The next day, she decided to discipline herself and stick with her original topic, but like breadcrumbs left for her on an unknown path, more documents on the girl-witch kept popping up. “In a completely different file on Anglo-Portuguese relations, her trial came up again. It was a file of all the trial documents. So, every time I’d put it away, I’d get up the next day and try to do the work I proposed, but I would find more pieces of her trial.”

Sexton’s curiosity led her to search for any scholars who had written or researched witch trials in Portugal. “I was just so fascinated that I couldn’t stop,” says Sexton. She found José Pedro Paiva in Coimbra, Portugal. Paiva sent her to Francisco Bettencourt, who was in Paris. The two Portuguese historians had been fellow scholars while working on their PhDs. “They were very helpful and gave me notes and advice on how to track down this girl and her trial and make sense of it. And that became my dissertation topic. I used Catarina’s trial as a case study and how she related to other witch trials that took place in Portugal.”

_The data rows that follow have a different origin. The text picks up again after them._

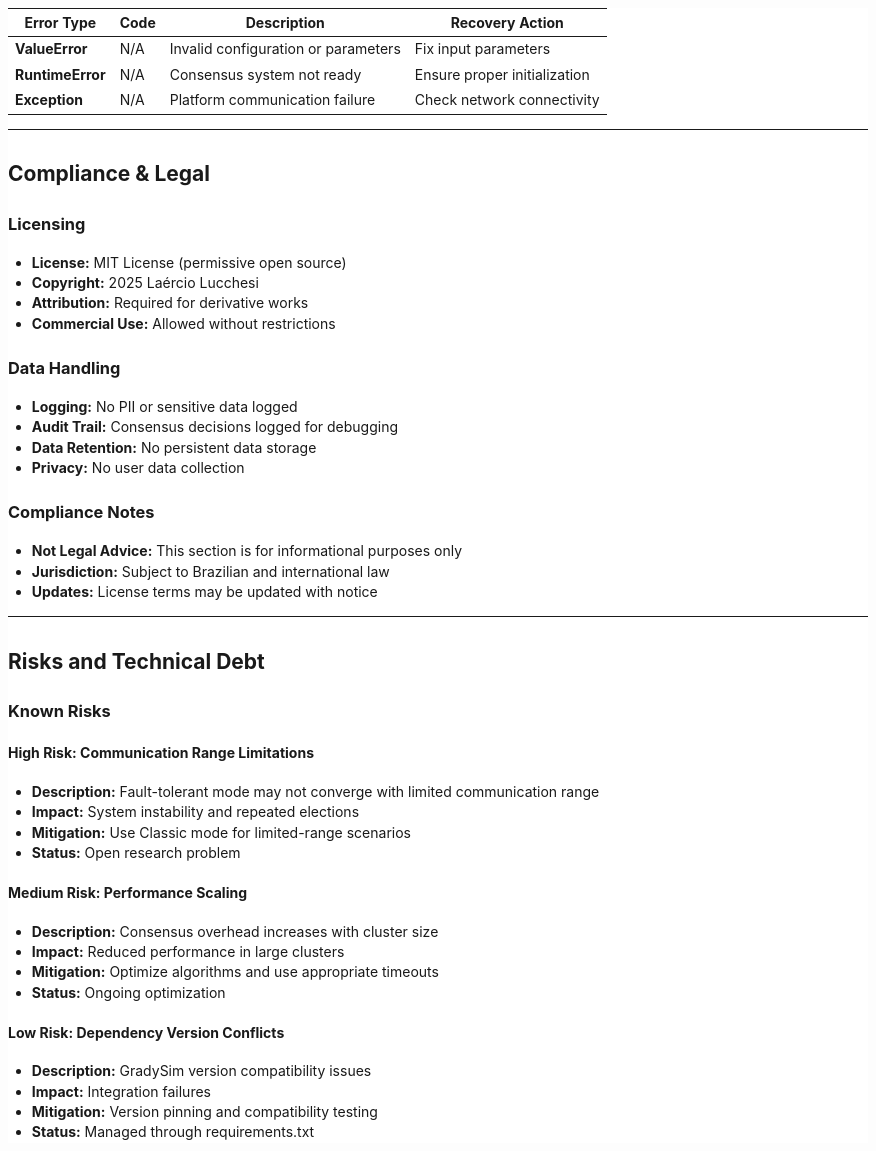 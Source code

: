| Error Type | Code | Description | Recovery Action |
|------------|------|-------------|-----------------|
| **ValueError** | N/A | Invalid configuration or parameters | Fix input parameters |
| **RuntimeError** | N/A | Consensus system not ready | Ensure proper initialization |
| **Exception** | N/A | Platform communication failure | Check network connectivity |

---

## Compliance & Legal

### **Licensing**
- **License:** MIT License (permissive open source)
- **Copyright:** 2025 Laércio Lucchesi
- **Attribution:** Required for derivative works
- **Commercial Use:** Allowed without restrictions

### **Data Handling**
- **Logging:** No PII or sensitive data logged
- **Audit Trail:** Consensus decisions logged for debugging
- **Data Retention:** No persistent data storage
- **Privacy:** No user data collection

### **Compliance Notes**
- **Not Legal Advice:** This section is for informational purposes only
- **Jurisdiction:** Subject to Brazilian and international law
- **Updates:** License terms may be updated with notice

---

## Risks and Technical Debt

### **Known Risks**

#### **High Risk: Communication Range Limitations**
- **Description:** Fault-tolerant mode may not converge with limited communication range
- **Impact:** System instability and repeated elections
- **Mitigation:** Use Classic mode for limited-range scenarios
- **Status:** Open research problem

#### **Medium Risk: Performance Scaling**
- **Description:** Consensus overhead increases with cluster size
- **Impact:** Reduced performance in large clusters
- **Mitigation:** Optimize algorithms and use appropriate timeouts
- **Status:** Ongoing optimization

#### **Low Risk: Dependency Version Conflicts**
- **Description:** GradySim version compatibility issues
- **Impact:** Integration failures
- **Mitigation:** Version pinning and compatibility testing
- **Status:** Managed through requirements.txt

Catarina Fernandes, lived in the village of Mairos, Portugal when she was arrested for witchcraft.

Once Sexton completed her PhD in 2005, she received three subsequent grants from Portuguese institutions, which supported her postdoctoral research on witchcraft trials in Portugal. During her years at UT, she taught as an instructor in the departments of English and history, and for the Women’s Studies and Toledo Excel programs. She also had a teaching post at Northern Ohio University as a visiting assistant professor from 2008 to 2009.

“I always encouraged my students, when I was teaching, to apply for study abroad. It’s something that you’re not going to experience on the internet. All the people that you’re going to meet, all the amazing experiences you’ll have by living in a culture that’s different from your own.” The Fulbright opportunity had given all of this to Sexton.

Besides meeting Paiva and Bettencourt, she met Alipio Aphonse, who had pointed her to more clues about Fernandes’ arrest and trial. “This man was just so helpful and told me everything I wanted to know. I received that kind of acceptance from pretty much everyone I talked to,” she says. “Doors weren’t closed, they were open in ways that I could never have imagined.” Aphonse also wrote a journal article about Sexton, the American woman traveling around Portugal “on her own witch hunt.” Today, the two remain friends via the internet.  

There is, perhaps, one additional similarity that Hetrick and Sexton share, and that is how professional staff and faculty members at UT advised and guided them in the lengthy process of applying for a Fulbright, helping to strengthen their applications. The process requires a certain kind of dedication and patience and in the end, all of the effort was worth it.